TASK DIRECTIONS: A single number is the whole answer: the tally of lines in the data below that include the word "additional".

Items listed in a dataset:
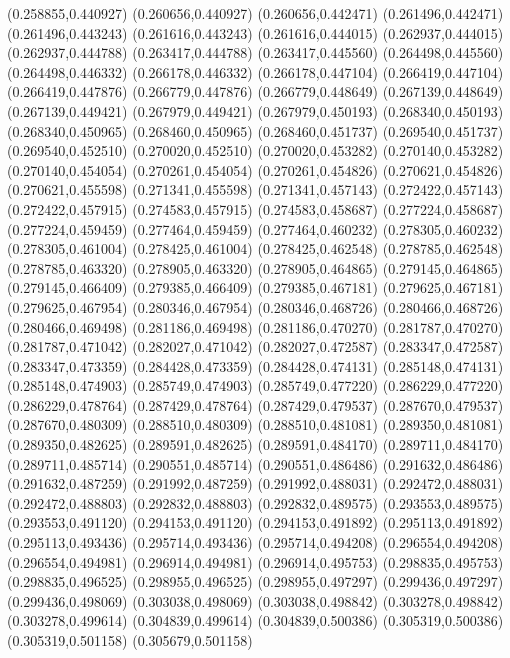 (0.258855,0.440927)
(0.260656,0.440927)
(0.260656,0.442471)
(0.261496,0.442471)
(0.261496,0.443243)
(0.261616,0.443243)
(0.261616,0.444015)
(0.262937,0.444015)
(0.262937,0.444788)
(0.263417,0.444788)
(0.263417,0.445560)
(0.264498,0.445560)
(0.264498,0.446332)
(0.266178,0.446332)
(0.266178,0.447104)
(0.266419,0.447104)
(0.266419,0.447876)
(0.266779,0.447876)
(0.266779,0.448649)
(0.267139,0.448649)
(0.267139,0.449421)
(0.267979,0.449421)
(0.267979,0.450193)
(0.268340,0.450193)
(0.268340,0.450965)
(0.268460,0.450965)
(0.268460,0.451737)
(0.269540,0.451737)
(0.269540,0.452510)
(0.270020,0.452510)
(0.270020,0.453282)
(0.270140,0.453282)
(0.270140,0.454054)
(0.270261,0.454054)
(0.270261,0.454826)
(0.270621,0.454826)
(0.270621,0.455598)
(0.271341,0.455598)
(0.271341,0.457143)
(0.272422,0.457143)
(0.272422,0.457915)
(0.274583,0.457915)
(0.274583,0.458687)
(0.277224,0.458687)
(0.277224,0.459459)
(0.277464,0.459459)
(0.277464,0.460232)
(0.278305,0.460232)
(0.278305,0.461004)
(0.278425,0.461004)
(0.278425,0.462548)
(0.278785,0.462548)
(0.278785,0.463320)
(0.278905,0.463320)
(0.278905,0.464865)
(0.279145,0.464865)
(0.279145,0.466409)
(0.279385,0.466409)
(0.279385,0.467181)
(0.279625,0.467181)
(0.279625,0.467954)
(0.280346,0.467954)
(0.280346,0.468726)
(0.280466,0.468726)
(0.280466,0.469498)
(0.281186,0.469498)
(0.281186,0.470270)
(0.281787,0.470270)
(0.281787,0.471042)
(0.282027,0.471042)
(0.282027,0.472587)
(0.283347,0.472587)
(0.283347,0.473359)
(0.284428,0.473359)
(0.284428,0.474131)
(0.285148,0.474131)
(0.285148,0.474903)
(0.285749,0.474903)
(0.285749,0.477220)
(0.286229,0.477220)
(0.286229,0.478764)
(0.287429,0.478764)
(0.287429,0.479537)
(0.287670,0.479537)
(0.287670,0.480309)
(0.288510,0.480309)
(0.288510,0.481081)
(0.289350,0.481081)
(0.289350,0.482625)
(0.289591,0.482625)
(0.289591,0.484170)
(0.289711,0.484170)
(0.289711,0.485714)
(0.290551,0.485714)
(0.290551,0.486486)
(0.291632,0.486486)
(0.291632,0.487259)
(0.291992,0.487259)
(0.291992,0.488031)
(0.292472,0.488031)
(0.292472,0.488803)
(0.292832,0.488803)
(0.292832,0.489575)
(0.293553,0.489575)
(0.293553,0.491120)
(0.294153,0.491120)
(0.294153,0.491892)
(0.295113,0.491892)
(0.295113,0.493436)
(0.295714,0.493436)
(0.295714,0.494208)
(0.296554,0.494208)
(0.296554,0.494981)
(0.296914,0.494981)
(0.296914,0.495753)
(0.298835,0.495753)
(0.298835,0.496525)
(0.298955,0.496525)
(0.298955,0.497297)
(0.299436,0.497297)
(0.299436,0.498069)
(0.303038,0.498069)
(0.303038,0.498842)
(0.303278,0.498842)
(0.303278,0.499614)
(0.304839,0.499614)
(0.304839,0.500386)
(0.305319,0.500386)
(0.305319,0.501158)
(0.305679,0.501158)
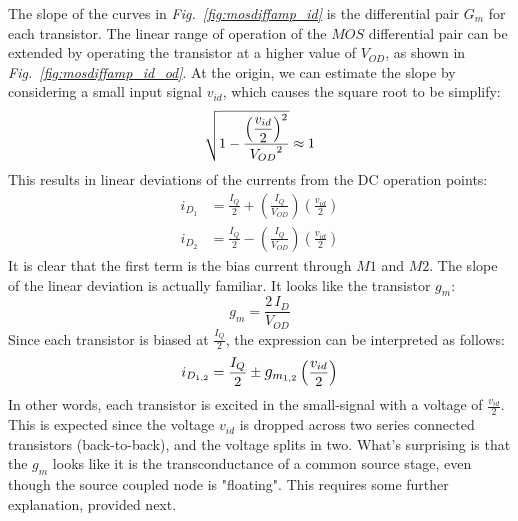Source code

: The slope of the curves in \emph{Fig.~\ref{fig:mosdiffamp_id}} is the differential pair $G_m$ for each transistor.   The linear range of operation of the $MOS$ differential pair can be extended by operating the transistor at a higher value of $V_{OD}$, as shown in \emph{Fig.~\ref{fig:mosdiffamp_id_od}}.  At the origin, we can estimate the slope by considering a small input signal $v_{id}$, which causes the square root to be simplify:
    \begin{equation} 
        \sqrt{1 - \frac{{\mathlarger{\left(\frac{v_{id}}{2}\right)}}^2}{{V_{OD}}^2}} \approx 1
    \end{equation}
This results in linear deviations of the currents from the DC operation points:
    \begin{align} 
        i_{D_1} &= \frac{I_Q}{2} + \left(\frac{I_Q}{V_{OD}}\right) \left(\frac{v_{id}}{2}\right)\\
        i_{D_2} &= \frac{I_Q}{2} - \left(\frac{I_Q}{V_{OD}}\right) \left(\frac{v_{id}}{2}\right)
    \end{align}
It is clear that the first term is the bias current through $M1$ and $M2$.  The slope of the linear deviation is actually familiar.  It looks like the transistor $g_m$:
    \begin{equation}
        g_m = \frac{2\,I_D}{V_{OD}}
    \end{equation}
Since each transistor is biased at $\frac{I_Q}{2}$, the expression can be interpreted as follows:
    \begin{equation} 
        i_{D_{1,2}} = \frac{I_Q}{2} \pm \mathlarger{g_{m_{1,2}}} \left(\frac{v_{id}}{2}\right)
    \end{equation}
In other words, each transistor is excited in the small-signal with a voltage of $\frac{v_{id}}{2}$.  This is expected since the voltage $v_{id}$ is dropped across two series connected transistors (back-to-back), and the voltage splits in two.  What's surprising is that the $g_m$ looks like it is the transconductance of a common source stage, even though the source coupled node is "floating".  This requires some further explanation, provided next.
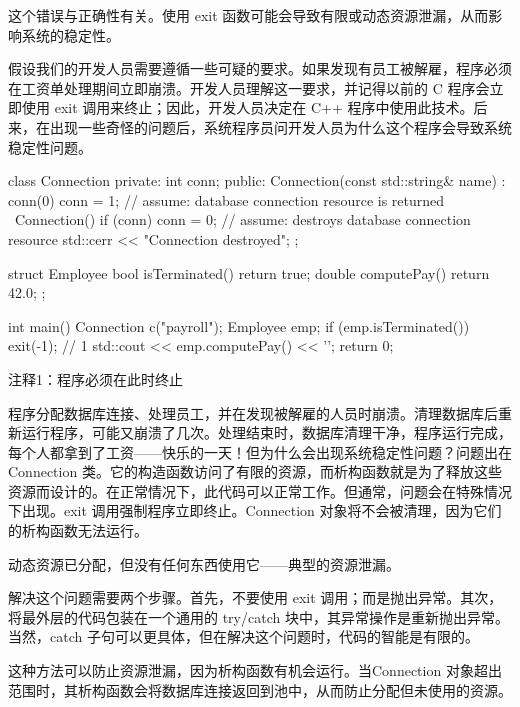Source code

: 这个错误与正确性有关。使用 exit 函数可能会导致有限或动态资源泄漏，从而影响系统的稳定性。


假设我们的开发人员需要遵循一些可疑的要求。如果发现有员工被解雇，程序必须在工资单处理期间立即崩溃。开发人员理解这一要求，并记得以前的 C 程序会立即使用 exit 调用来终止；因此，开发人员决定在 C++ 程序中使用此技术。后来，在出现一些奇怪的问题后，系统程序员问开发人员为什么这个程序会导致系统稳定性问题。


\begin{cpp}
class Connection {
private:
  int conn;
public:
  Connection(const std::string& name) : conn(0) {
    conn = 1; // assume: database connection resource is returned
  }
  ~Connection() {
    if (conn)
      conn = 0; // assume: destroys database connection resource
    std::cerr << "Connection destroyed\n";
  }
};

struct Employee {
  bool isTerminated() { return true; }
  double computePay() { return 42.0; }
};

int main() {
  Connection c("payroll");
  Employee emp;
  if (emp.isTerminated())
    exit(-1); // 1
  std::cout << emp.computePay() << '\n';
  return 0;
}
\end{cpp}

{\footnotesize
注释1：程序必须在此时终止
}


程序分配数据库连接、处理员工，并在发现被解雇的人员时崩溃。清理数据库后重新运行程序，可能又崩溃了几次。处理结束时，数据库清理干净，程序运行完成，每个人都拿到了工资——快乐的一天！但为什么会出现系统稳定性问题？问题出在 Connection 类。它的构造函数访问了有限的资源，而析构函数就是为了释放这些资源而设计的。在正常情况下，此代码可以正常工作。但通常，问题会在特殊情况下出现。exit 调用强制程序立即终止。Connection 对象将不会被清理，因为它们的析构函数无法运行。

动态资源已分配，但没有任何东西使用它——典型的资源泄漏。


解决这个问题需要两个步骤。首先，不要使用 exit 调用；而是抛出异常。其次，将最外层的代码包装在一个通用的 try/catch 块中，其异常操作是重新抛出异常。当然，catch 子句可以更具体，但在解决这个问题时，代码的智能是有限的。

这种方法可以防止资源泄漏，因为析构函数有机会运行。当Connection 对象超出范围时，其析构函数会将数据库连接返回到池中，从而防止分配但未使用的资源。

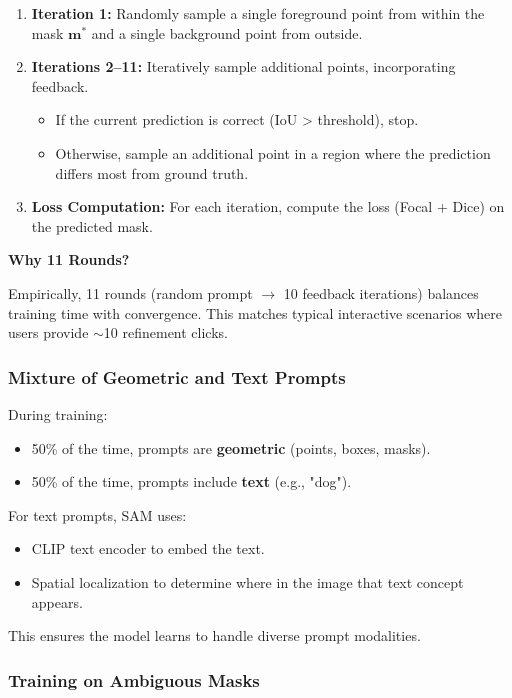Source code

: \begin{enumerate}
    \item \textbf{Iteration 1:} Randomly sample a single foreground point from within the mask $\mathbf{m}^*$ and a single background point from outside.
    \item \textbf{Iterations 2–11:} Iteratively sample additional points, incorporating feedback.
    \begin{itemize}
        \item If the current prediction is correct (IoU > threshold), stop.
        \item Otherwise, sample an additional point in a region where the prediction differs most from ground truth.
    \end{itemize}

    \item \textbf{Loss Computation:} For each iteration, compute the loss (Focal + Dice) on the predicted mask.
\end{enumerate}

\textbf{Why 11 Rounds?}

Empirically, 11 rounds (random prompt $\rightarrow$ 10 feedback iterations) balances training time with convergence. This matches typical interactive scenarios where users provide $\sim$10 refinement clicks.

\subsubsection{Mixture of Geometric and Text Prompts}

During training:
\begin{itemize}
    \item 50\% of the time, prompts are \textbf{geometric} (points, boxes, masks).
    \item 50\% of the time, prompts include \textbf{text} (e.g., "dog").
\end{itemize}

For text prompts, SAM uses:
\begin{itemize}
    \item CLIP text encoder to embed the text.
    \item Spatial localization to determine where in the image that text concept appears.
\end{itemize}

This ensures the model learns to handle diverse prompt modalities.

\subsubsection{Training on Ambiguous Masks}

EXPECTED OUTPUT: 2